2026.03.11 中国NIO、25年EV販売台数47%増 4Qで初の黒字化

NIOの「ONVO L60」。同社は複数ブランドを展開し消費者の選択肢を広げている

赤字を脱したNIOの李CEO赤字を脱したNIOの李CEO

 中国電気自動車(EV)大手の上海蔚来汽車(NIO)が10日発表した25年第4四半期と通期の業績は増収となり、黒字を計上した。黒字化は四半期ベースで初めて。通期売上高でも前期比33%以上の力強い成長を示した。

 四半期の売上高は、車種を増やした新車の販売が好調で、前年同期比75.9%増の346.5億元(約7623億円)。売り上げの大半を占める車両の販売は同80.9%増の316.1億元となった。車両の総粗利益率は前年同期の11.7%から17.5%へと大幅に改善。営業利益は前年の60.33億元の損失から8.07億元へと黒字転換を果たした。

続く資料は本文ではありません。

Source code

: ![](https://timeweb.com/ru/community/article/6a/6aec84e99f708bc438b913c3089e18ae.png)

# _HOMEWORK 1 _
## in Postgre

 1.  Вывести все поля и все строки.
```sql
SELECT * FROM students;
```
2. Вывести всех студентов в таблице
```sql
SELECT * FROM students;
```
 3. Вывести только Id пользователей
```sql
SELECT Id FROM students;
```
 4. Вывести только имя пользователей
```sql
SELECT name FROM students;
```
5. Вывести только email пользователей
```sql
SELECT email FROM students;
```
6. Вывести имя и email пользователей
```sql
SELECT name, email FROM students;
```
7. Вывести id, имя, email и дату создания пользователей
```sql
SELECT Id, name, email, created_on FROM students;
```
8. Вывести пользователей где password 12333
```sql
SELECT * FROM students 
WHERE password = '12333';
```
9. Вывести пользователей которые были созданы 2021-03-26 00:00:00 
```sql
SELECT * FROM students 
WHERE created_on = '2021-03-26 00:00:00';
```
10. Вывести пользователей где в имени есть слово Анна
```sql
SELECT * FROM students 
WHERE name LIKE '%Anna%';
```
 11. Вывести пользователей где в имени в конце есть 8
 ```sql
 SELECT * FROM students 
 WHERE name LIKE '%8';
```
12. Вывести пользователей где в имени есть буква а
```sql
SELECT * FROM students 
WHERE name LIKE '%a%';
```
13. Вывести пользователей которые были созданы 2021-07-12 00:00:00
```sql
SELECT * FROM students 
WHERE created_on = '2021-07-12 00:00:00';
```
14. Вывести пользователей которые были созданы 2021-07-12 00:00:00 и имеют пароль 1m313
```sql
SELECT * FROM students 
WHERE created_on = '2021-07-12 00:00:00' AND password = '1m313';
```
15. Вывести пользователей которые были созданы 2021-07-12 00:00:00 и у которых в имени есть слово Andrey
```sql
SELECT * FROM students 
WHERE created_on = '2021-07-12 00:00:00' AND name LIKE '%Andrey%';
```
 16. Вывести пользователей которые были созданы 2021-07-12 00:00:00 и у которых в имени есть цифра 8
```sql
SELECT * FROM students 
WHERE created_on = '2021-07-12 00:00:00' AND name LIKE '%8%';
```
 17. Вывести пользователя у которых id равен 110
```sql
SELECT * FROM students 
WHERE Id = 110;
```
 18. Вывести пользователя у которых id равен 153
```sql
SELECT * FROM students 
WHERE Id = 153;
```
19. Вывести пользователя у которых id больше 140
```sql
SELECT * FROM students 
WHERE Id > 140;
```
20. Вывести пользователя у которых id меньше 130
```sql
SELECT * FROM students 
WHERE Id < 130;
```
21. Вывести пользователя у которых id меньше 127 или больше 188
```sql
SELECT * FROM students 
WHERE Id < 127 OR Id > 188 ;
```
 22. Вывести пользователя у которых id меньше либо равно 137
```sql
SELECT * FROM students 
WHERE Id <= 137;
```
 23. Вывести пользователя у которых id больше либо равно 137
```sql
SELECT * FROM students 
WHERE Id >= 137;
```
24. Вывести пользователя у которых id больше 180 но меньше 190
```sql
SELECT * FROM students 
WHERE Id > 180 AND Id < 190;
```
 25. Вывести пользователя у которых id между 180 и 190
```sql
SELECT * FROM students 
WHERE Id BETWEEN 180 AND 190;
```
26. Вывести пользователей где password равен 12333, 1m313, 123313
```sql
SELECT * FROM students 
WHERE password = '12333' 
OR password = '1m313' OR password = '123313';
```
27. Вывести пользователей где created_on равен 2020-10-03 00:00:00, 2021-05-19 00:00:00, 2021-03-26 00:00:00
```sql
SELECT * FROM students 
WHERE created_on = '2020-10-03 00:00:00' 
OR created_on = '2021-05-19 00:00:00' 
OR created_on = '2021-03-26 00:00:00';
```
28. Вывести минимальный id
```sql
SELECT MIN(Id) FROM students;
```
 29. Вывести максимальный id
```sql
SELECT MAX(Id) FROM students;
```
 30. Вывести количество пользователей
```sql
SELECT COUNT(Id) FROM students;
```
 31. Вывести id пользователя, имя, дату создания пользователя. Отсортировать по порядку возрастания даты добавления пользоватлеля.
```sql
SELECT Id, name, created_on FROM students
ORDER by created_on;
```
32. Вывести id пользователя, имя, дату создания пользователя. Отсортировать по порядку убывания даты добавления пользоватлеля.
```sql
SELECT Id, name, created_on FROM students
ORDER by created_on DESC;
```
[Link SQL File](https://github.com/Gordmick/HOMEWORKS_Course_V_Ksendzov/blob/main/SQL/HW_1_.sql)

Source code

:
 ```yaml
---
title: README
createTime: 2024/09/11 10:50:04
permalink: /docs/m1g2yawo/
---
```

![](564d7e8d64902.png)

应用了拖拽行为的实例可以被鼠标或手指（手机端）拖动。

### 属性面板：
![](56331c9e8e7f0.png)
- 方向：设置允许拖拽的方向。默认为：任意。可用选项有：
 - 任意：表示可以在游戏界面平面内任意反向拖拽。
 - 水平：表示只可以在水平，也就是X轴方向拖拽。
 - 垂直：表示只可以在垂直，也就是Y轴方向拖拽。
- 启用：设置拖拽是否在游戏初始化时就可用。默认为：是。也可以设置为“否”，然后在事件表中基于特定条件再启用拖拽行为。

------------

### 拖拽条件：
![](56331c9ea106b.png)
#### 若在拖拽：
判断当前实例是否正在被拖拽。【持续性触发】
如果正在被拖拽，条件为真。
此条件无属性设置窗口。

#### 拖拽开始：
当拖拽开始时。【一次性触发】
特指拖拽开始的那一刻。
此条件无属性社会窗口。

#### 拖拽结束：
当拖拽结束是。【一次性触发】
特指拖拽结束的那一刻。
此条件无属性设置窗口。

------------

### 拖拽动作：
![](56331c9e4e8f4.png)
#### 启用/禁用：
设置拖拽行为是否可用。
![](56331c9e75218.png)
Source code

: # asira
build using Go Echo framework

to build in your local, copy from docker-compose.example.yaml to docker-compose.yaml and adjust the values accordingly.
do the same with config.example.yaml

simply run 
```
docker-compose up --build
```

この結果、最終利益も71.1億元の損失から改善し、2.83億元の黒字となった。

 四半期の販売台数は12万4807台、前年同期比71.7%増。主力のNIOブランドのほか、家族向け「ONVO」、小型高級車「FIREFLY」などが堅調だった。複数ブランドの戦略により、消費者の選択の幅を広げた戦略が功を奏した。

 通期の売上高は、前期比33.1%増の874.9億元。このうち車両販売額は、同32%増の769億元。営業赤字は140.4億元となり、営業損失が依然継続するものの、前年赤字の218.7億元から35.8%減らした。純損失額は前年より33.3%減少したが、依然として149.4億元残っている。通期の車両販売台数は同46.9%増の32万6028台となった。

 李斌(ウィリアム・リー)CEOは、25年決算を振り返り、「10~12月期に3億元の黒字転換は意義がある。今後もコストと利益率の改善を図っていく」と語り、同時に海外市場への取り組みを強化していく考えを明らかにした。

 26年についても1~3月で8万~8.3万台の販売を見込み、今年2カ月の販売実績で累計の販売台数が104.5万台となり、100万台を突破した。